Gordon Parks’ vast career in 92 photos

"Department Store, Mobile, Alabama" (1956) documents the era of segregation, with separate entrances for blacks and whites. Photo: Gordon Parks, Copyright The Gord, Courtesy Jenkins Johnson Gallery
Patricia Yollin

When Karen Jenkins-Johnson decided to put together an exhibition of photographs by Gordon Parks, she had to choose from at least 900 images. It was an almost impossible task, but she eventually selected 92 pictures that capture gangs in Harlem, fashion in Paris, a starving boy in Brazil and more than four decades of work.

“I wanted to show the breadth and depth of his career,” she said.

Parks was a photographer, composer, filmmaker and writer who was born in 1912 and died in 2006 at age 93. Henry Louis Gates Jr., literary critic and Harvard University professor, described him as “the most important black photographer in the history of photojournalism.”

The youngest of 15 children of tenant farmers in Kansas, he was homeless at times as a teenager and finally escaped the streets by playing the piano in a bordello. When he was working as a porter and waiter on a train, he found a few discarded issues of Vogue. “Gordon said, ‘You watch. Some day I’m going to be a photographer in this magazine,’ ” said George Philip LeBourdais, who contributed to a five-volume Parks collection published this year.

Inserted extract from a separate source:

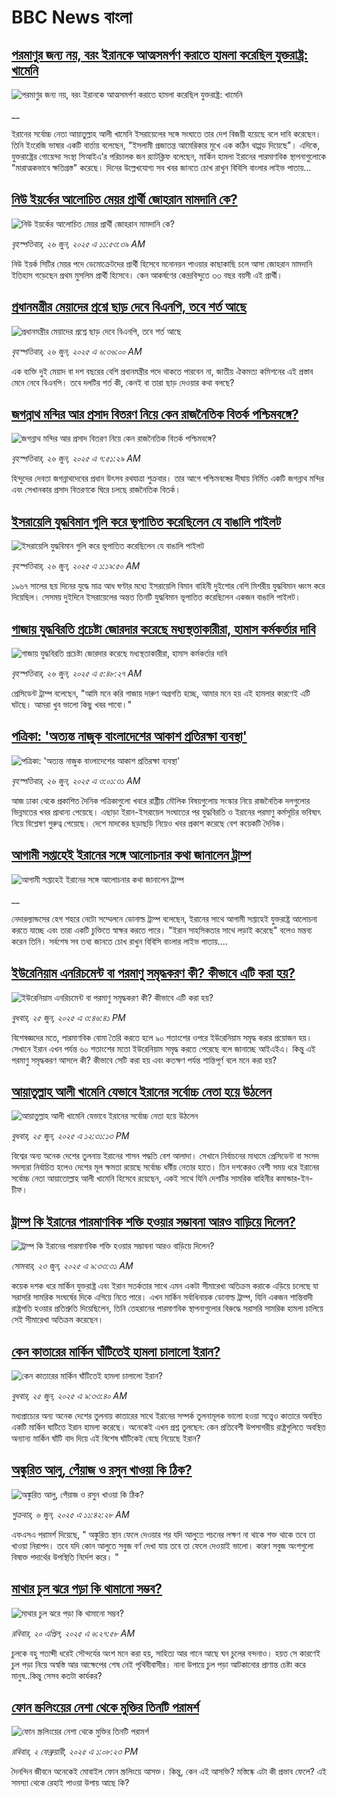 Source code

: # BBC News বাংলা## [পরমাণুর জন্য নয়, বরং ইরানকে আত্মসমর্পণ করাতে হামলা করেছিল যুক্তরাষ্ট্র: খামেনি](https://www.bbc.co.uk/bengali/live/cy8g7lvnw94t?at_campaign=githubrss)![পরমাণুর জন্য নয়, বরং ইরানকে আত্মসমর্পণ করাতে হামলা করেছিল যুক্তরাষ্ট্র: খামেনি](https://ichef.bbci.co.uk/ace/standard/240/cpsprodpb/aa88/live/cc943c80-527a-11f0-b4be-8f7caf53b80c.jpg)__ইরানের সর্বোচ্চ নেতা আয়াতুল্লাহ আলী খামেনি ইসরায়েলের সঙ্গে সংঘাতে তার দেশ বিজয়ী হয়েছে বলে দাবি করেছেন। তিনি ইংরেজি ভাষার একটি বার্তায় বলেছেন, "ইসলামী প্রজাতন্ত্র আমেরিকার মুখে এক কঠিন থাপ্পড় দিয়েছে"। এদিকে, যুক্তরাষ্ট্রের গোয়েন্দা সংস্থা সিআইএ’র পরিচালক জন র‍্যাটক্লিফ বলেছেন, মার্কিন হামলা ইরানের পারমাণবিক স্থাপনাগুলোকে "মারাত্মকভাবে ক্ষতিগ্রস্ত" করেছে। দিনের উল্লেখযোগ্য সব খবর জানতে চোখ রাখুন বিবিসি বাংলার লাইভ পাতায়...## [নিউ ইয়র্কের আলোচিত মেয়র প্রার্থী জোহরান মামদানি কে? ](https://www.bbc.com/bengali/articles/c5y9mz35vjqo?at_campaign=githubrss)![নিউ ইয়র্কের আলোচিত মেয়র প্রার্থী জোহরান মামদানি কে? ](https://ichef.bbci.co.uk/ace/ws/240/cpsprodpb/74aa/live/0e02ee30-5197-11f0-a2ff-17a82c2e8bc4.jpg)_বৃহস্পতিবার, ২৬ জুন, ২০২৫ এ ১১:৫৩:৩৯ AM_নিউ ইয়র্ক সিটির মেয়র পদে ডেমোক্রেটদের প্রার্থী হিসেবে মনোনয়ন পাওয়ার কাছাকাছি চলে আসা জোহরান মামদানি ইতিহাস গড়েছেন প্রথম মুসলিম প্রার্থী হিসেবে। কেন আকর্ষণের কেন্দ্রবিন্দুতে ৩৩ বছর বয়সী এই প্রার্থী।## [প্রধানমন্ত্রীর মেয়াদের প্রশ্নে ছাড় দেবে  বিএনপি, তবে শর্ত আছে](https://www.bbc.com/bengali/articles/c9vry1eykmpo?at_campaign=githubrss)![প্রধানমন্ত্রীর মেয়াদের প্রশ্নে ছাড় দেবে  বিএনপি, তবে শর্ত আছে](https://ichef.bbci.co.uk/ace/ws/240/cpsprodpb/a30c/live/7c933ff0-5258-11f0-b724-053c7095a18e.jpg)_বৃহস্পতিবার, ২৬ জুন, ২০২৫ এ ৬:৩৬:০০ AM_এক ব্যক্তি দুই মেয়াদ বা দশ বছরের বেশি প্রধানমন্ত্রীর পদে থাকতে পারবেন না, জাতীয় ঐকমত্য কমিশনের এই প্রস্তাব মেনে নেবে বিএনপি। তবে দলটির শর্ত কী, কেনই বা তারা ছাড় দেওয়ার কথা বলছে?## [জগন্নাথ মন্দির আর প্রসাদ বিতরণ নিয়ে কেন রাজনৈতিক বিতর্ক পশ্চিমবঙ্গে? ](https://www.bbc.com/bengali/articles/ckgj1zpn25go?at_campaign=githubrss)![জগন্নাথ মন্দির আর প্রসাদ বিতরণ নিয়ে কেন রাজনৈতিক বিতর্ক পশ্চিমবঙ্গে? ](https://ichef.bbci.co.uk/ace/ws/240/cpsprodpb/3644/live/05149930-5251-11f0-a2ff-17a82c2e8bc4.jpg)_বৃহস্পতিবার, ২৬ জুন, ২০২৫ এ ৭:৫১:২৯ AM_হিন্দুদের দেবতা জগন্নাথদেবের প্রধান উৎসব রথযাত্রা শুক্রবার। তার আগে পশ্চিমবঙ্গের দীঘায় নির্মিত একটি জগন্নাথ মন্দির এবং সেখানকার প্রসাদ বিতরণকে ঘিরে চলছে রাজনৈতিক বিতর্ক।## [ইসরায়েলি যুদ্ধবিমান গুলি করে ভূপাতিত করেছিলেন যে বাঙালি পাইলট](https://www.bbc.com/bengali/articles/cx2vgyzvjzlo?at_campaign=githubrss)![ইসরায়েলি যুদ্ধবিমান গুলি করে ভূপাতিত করেছিলেন যে বাঙালি পাইলট](https://ichef.bbci.co.uk/ace/ws/240/cpsprodpb/8474/live/82f77130-51aa-11f0-8485-7bd50fa63665.jpg)_বৃহস্পতিবার, ২৬ জুন, ২০২৫ এ ১:১৯:৫০ AM_১৯৬৭ সালের ছয় দিনের যুদ্ধে মাত্র আধ ঘণ্টার মধ্যে ইসরায়েলি বিমান বাহিনী দুইশোর বেশি মিশরীয় যুদ্ধবিমান ধ্বংস করে দিয়েছিল। সেসময় দুইদিনে ইসরায়েলের অন্তত তিনটি যুদ্ধবিমান ভূপাতিত করেছিলেন একজন বাঙালি পাইলট।## [গাজায় যুদ্ধবিরতি প্রচেষ্টা জোরদার করেছে মধ্যস্থতাকারীরা, হামাস কর্মকর্তার দাবি](https://www.bbc.com/bengali/articles/cpvj4717elyo?at_campaign=githubrss)![গাজায় যুদ্ধবিরতি প্রচেষ্টা জোরদার করেছে মধ্যস্থতাকারীরা, হামাস কর্মকর্তার দাবি](https://ichef.bbci.co.uk/ace/ws/240/cpsprodpb/22ce/live/f2bbfe00-523b-11f0-8485-7bd50fa63665.jpg)_বৃহস্পতিবার, ২৬ জুন, ২০২৫ এ ৫:৪৮:২৭ AM_প্রেসিডেন্ট ট্রাম্প বলেছেন, "আমি মনে করি গাজায় দারুণ অগ্রগতি হচ্ছে, আমার মনে হয় এই হামলার কারণেই এটি ঘটছে। আমরা খুব ভালো কিছু খবর পাবো।"## [পত্রিকা: 'অত্যন্ত নাজুক বাংলাদেশের আকাশ প্রতিরক্ষা ব্যবস্থা'](https://www.bbc.com/bengali/articles/cr5v274p076o?at_campaign=githubrss)![পত্রিকা: 'অত্যন্ত নাজুক বাংলাদেশের আকাশ প্রতিরক্ষা ব্যবস্থা'](https://ichef.bbci.co.uk/ace/ws/240/cpsprodpb/e033/live/54ebd300-5239-11f0-9f3d-2dbbe1ed669c.jpg)_বৃহস্পতিবার, ২৬ জুন, ২০২৫ এ ৩:০১:৩১ AM_আজ ঢাকা থেকে প্রকাশিত দৈনিক পত্রিকাগুলো খবরে রাষ্ট্রীয় মৌলিক বিষয়গুলোয় সংস্কার নিয়ে রাজনৈতিক দলগুলোর ভিন্নমতের খবর প্রাধান্য পেয়েছে। এছাড়া ইরান-ইসরায়েল সংঘাতের পর যুদ্ধবিরতি ও ইরানের পরমাণু কর্মসূচির ভবিষ্যৎ নিয়ে বিশ্লেষণ গুরুত্ব পেয়েছে। দেশে মাদকের ছড়াছড়ি নিয়েও খবর প্রকাশ করেছে বেশ কয়েকটি দৈনিক।## [আগামী সপ্তাহেই ইরানের সঙ্গে আলোচনার কথা জানালেন ট্রাম্প](https://www.bbc.co.uk/bengali/live/c0l41w03g58t?at_campaign=githubrss)![আগামী সপ্তাহেই ইরানের সঙ্গে আলোচনার কথা জানালেন ট্রাম্প](https://ichef.bbci.co.uk/ace/standard/240/cpsprodpb/7b46/live/66a60130-51d3-11f0-8485-7bd50fa63665.jpg)__নেদারল্যান্ডসের হেগ শহরে নেটো সম্মেলনে ডোনাল্ড ট্রাম্প বলেছেন, ইরানের সাথে আগামী সপ্তাহেই যুক্তরাষ্ট্র আলোচনা করতে যাচ্ছে এবং তারা একটি চুক্তিতে স্বাক্ষর করতে পারে। "ইরান সাহসিকতার সাথে লড়াই করেছে" বলেও মন্তব্য করেন তিনি। সর্বশেষ সব তথ্য জানতে চোখ রাখুন বিবিসি বাংলার লাইভ পাতায়....## [ইউরেনিয়াম এনরিচমেন্ট বা পরমাণু সমৃদ্ধকরণ কী? কীভাবে এটি করা হয়?](https://www.bbc.com/bengali/articles/cqx204rg9nlo?at_campaign=githubrss)![ইউরেনিয়াম এনরিচমেন্ট বা পরমাণু সমৃদ্ধকরণ কী? কীভাবে এটি করা হয়?](https://ichef.bbci.co.uk/ace/ws/240/cpsprodpb/fc42/live/09e9f6d0-51d4-11f0-a2ff-17a82c2e8bc4.jpg)_বুধবার, ২৫ জুন, ২০২৫ এ ৩:৪৬:৪১ PM_বিশেষজ্ঞদের মতে, পারমাণবিক বোমা তৈরি করতে হলে ৯০ শতাংশের ওপরে ইউরেনিয়াম সমৃদ্ধ করার প্রয়োজন হয়। সেখানে ইরান এখন পর্যন্ত ৬০ শতাংশের মতো ইউরেনিয়াম সমৃদ্ধ করতে পেরেছে বলে জানাচ্ছে আইএইএ। কিন্তু এই পরমাণু সমৃদ্ধকরণ আসলে কী? কীভাবে সেটি করা হয় এবং কতক্ষণ পর্যন্ত শান্তিপূর্ণ বলে মনে করা হয়?## [আয়াতুল্লাহ আলী খামেনি যেভাবে ইরানের সর্বোচ্চ নেতা হয়ে উঠলেন](https://www.bbc.com/bengali/articles/cvg458zq3wno?at_campaign=githubrss)![আয়াতুল্লাহ আলী খামেনি যেভাবে ইরানের সর্বোচ্চ নেতা হয়ে উঠলেন](https://ichef.bbci.co.uk/ace/ws/240/cpsprodpb/8e7e/live/2da023a0-51b7-11f0-b4be-8f7caf53b80c.jpg)_বুধবার, ২৫ জুন, ২০২৫ এ ১২:৩১:১৩ PM_বিশ্বের অন্য অনেক দেশের তুলনায় ইরানের শাসন পদ্ধতি বেশ আলাদা। সেখানে নির্বাচনের মাধ্যমে প্রেসিডেন্ট বা সংসদ সদস্যরা নির্বাচিত হলেও দেশের মূল ক্ষমতা রয়েছে সর্বোচ্চ ধর্মীয় নেতার হাতে। তিন দশকেরও বেশী সময় ধরে ইরানের সর্বোচ্চ নেতা আয়াতোল্লাহ আলী খামেনি হিসেবে রয়েছেন, একই সাথে যিনি দেশটির সামরিক বাহিনীর কমান্ডার-ইন-চীফ।## [ট্রাম্প কি ইরানের পারমাণবিক শক্তি হওয়ার সম্ভাবনা আরও বাড়িয়ে দিলেন? ](https://www.bbc.com/bengali/articles/cvg86g6v0r8o?at_campaign=githubrss)![ট্রাম্প কি ইরানের পারমাণবিক শক্তি হওয়ার সম্ভাবনা আরও বাড়িয়ে দিলেন? ](https://ichef.bbci.co.uk/ace/ws/240/cpsprodpb/3dd5/live/34133c20-5010-11f0-86d5-3b52b53af158.jpg)_সোমবার, ২৩ জুন, ২০২৫ এ ৯:৩৩:৩১ AM_কয়েক দশক ধরে মার্কিন যুক্তরাষ্ট্র এবং ইরান সতর্কতার সাথে এমন একটা সীমারেখা অতিক্রম করাকে এড়িয়ে চলেছে যা সরাসরি সামরিক সংঘর্ষের দিকে এগিয়ে নিতে পারে। এখন মার্কিন সর্বাধিনায়ক ডোনাল্ড ট্রাম্প, যিনি একজন শান্তিবাদী রাষ্ট্রপতি হওয়ার প্রতিশ্রুতি দিয়েছিলেন, তিনি তেহরানের পারমাণবিক স্থাপনাগুলোর বিরুদ্ধে সরাসরি সামরিক হামলা চালিয়ে সেই সীমারেখা অতিক্রম করেছেন।## [কেন কাতারের মার্কিন ঘাঁটিতেই হামলা চালালো ইরান?](https://www.bbc.com/bengali/articles/c0rvzg4v4wpo?at_campaign=githubrss)![কেন কাতারের মার্কিন ঘাঁটিতেই হামলা চালালো ইরান?](https://ichef.bbci.co.uk/ace/ws/240/cpsprodpb/2718/live/cf2b5aa0-5194-11f0-8485-7bd50fa63665.jpg)_বুধবার, ২৫ জুন, ২০২৫ এ ৯:৩৩:৪০ AM_মধ্যপ্রাচ্যের অন্য অনেক দেশের তুলনায় কাতারের সাথে ইরানের সম্পর্ক তুলনামূলক ভালো হওয়া সত্ত্বেও কাতারে অবস্থিত একটি মার্কিন ঘাটিতে ইরান হামলা করেছে। অনেকেই এখন প্রশ্ন তুলছেন: কেন প্রতিবেশী উপসাগরীয় রাষ্ট্রগুলিতে অবস্থিত অন্যান্য মার্কিন ঘাঁটি বাদ দিয়ে এই বিশেষ ঘাঁটিকেই বেছে নিয়েছে ইরান?## [অঙ্কুরিত আলু, পেঁয়াজ ও রসুন খাওয়া কি ঠিক?](https://www.bbc.com/bengali/articles/czx02yddpyjo?at_campaign=githubrss)![অঙ্কুরিত আলু, পেঁয়াজ ও রসুন খাওয়া কি ঠিক?](https://ichef.bbci.co.uk/ace/ws/240/cpsprodpb/ce8d/live/dd2f4bc0-41d1-11f0-9e00-eb5667da9edb.jpg)_শুক্রবার, ৬ জুন, ২০২৫ এ ১১:৪২:২৮ AM_এফএসএ পরামর্শ দিয়েছে, " অঙ্কুরিত স্থান ফেলে দেওয়ার পর যদি আলুতে পচনের লক্ষণ না থাকে শক্ত থাকে তবে তা খাওয়া নিরাপদ। তবে যদি কোন আলুতে সবুজ বর্ণ দেখা যায় তবে তা ফেলে দেওয়াই ভালো। কারণ সবুজ অংশগুলো বিষাক্ত পদার্থের উপস্থিতি নির্দেশ করে। "## [মাথার চুল ঝরে পড়া কি থামানো সম্ভব?](https://www.bbc.com/bengali/articles/cz0115900myo?at_campaign=githubrss)![মাথার চুল ঝরে পড়া কি থামানো সম্ভব?](https://ichef.bbci.co.uk/ace/ws/240/cpsprodpb/db72/live/67a440c0-1db1-11f0-b265-abe347419ae3.jpg)_রবিবার, ২০ এপ্রিল, ২০২৫ এ ৬:২৭:৫৮ AM_চুলকে বহু শতাব্দী ধরেই সৌন্দর্যের অংশ মনে করা হয়, সাহিত্য আর গানে আছে ঘন চুলের বন্দনাও। হয়ত সে কারণেই চুল পড়া নিয়ে অস্বস্তি আর আক্ষেপের শেষ নেই পৃথিবীবাসীর। নানা উপায়ে চুল পড়া আটকানোর প্রাণান্ত চেষ্টা করে মানুষ..কিন্তু সেসব কতটা কার্যকর?## [ফোন স্ক্রলিংয়ের নেশা থেকে মুক্তির তিনটি পরামর্শ](https://www.bbc.com/bengali/articles/cll4l2q10l0o?at_campaign=githubrss)![ফোন স্ক্রলিংয়ের নেশা থেকে মুক্তির তিনটি পরামর্শ](https://ichef.bbci.co.uk/ace/ws/240/cpsprodpb/74f3/live/17fab3e0-127e-11ef-82e8-cd354766a224.jpg)_রবিবার, ২ ফেব্রুয়ারী, ২০২৫ এ ১:০৮:২৩ PM_দৈনন্দিন জীবনে অনেকেই মোবাইল ফোন স্ক্রলিংয়ে আসক্ত। কিন্তু, কেন এই আসক্তি? মস্তিষ্কে এটা কী প্রভাব ফেলে? এই সমস্যা থেকে রেহাই পাওয়া উপায় আছে কি?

In 1938 Parks bought a camera in a Seattle pawnshop. Four years later he was taking pictures for the Farm Security Administration in Washington when he met Ella Watson, a charwoman. He photographed her in front of the U.S. flag – with a mop in one hand and a broom in the other – and titled the image “American Gothic” because it was modeled on Grant Wood‘s famous painting.

“FSA Director Roy Stryker said, ‘This photograph is going to get us both fired,’ because it was depicting a black woman in a very negative light, looking so desperate,” noted Peter Kunhardt Jr., 30, director of the Gordon Parks Foundation.

“American Gothic” leads off the exhibition, which includes images of a sweating Muhammad Ali, the Tuskegee Airmen, segregation in the South, the Black Panthers, celebrities such as actress Ingrid Bergman and conductor Leonard Bernstein, and New Englanders who in 1944 had never met a black person.

Jenkins-Johnson, a 52-year-old African American, grew up in an integrated neighborhood in Portland, Ore. “I am a product of the lack of teaching about black history,” she said. “I only discovered Gordon Parks in 2004. I’ve been in love with his work ever since.”

Parks spent 24 years at Life Magazine and became close friends with Kunhardt’s grandfather, who was managing editor. “Gordon wasn’t an icon. He was a member of our extended family,” Kunhardt said. “He’d have his pipe and a cowboy hat and a big coat when he visited us. He’d listen to everybody, and he always had a camera in his hand.”